== Segment start ==

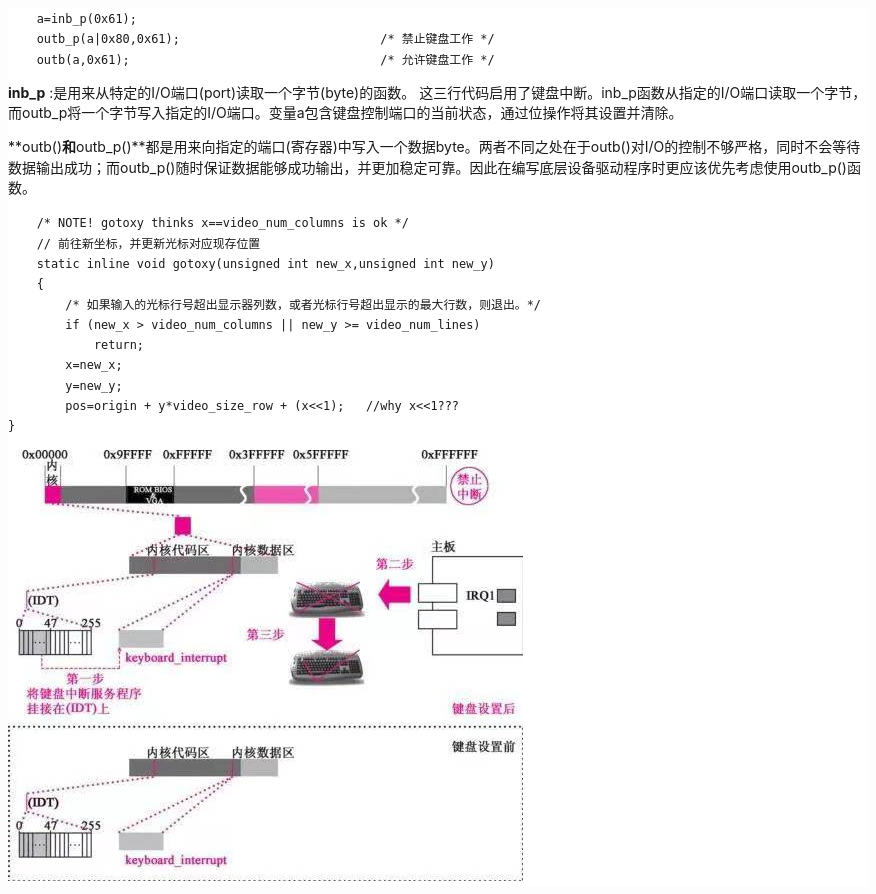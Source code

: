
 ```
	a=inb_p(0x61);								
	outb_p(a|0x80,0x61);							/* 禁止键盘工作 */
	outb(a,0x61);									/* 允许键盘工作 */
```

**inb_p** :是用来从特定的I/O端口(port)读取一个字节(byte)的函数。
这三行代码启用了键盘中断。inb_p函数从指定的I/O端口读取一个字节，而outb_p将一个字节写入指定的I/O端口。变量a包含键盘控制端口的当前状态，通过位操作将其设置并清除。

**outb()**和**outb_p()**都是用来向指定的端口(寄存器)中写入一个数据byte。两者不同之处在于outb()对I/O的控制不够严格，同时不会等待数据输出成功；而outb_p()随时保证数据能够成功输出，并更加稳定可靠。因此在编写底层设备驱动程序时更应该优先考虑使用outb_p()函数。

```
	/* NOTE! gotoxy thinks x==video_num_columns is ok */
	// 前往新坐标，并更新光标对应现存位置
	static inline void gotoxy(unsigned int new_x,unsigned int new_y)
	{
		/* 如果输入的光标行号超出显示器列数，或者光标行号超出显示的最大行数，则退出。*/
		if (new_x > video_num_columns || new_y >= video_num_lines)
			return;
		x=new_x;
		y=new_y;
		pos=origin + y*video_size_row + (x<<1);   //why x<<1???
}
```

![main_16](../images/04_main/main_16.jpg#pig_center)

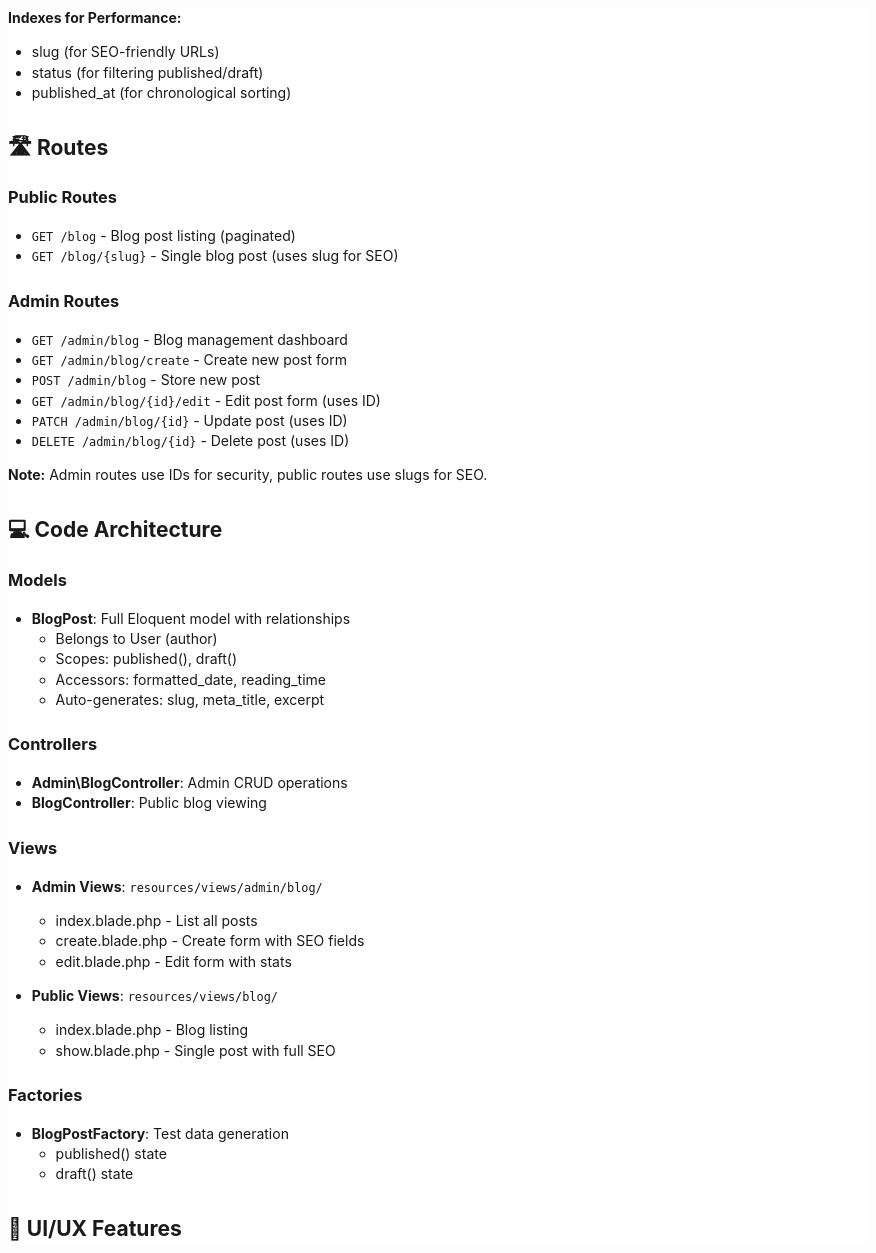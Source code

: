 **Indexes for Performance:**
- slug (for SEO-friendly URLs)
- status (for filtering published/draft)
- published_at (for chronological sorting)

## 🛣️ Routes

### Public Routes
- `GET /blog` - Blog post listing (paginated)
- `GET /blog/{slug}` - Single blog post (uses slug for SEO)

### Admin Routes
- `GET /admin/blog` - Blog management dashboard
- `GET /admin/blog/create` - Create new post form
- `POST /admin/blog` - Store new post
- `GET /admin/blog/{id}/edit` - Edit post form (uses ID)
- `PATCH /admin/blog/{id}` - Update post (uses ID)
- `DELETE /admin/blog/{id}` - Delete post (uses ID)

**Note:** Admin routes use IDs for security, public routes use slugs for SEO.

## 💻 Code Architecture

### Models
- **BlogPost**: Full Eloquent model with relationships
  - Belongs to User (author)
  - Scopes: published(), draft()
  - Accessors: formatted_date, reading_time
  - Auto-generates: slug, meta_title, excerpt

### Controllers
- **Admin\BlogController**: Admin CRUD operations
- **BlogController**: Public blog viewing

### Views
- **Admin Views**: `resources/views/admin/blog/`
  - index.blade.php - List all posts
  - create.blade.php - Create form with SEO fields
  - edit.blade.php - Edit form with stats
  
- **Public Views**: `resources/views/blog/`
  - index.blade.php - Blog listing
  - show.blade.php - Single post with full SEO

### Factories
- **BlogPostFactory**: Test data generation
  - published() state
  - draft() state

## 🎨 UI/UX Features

== Segment end ==

**REQUIREMENT**
Only lines holding "Views" are wanted; copy all of them from the listing.

**TASK RESPONSE**
### Views
- **Admin Views**: `resources/views/admin/blog/`
- **Public Views**: `resources/views/blog/`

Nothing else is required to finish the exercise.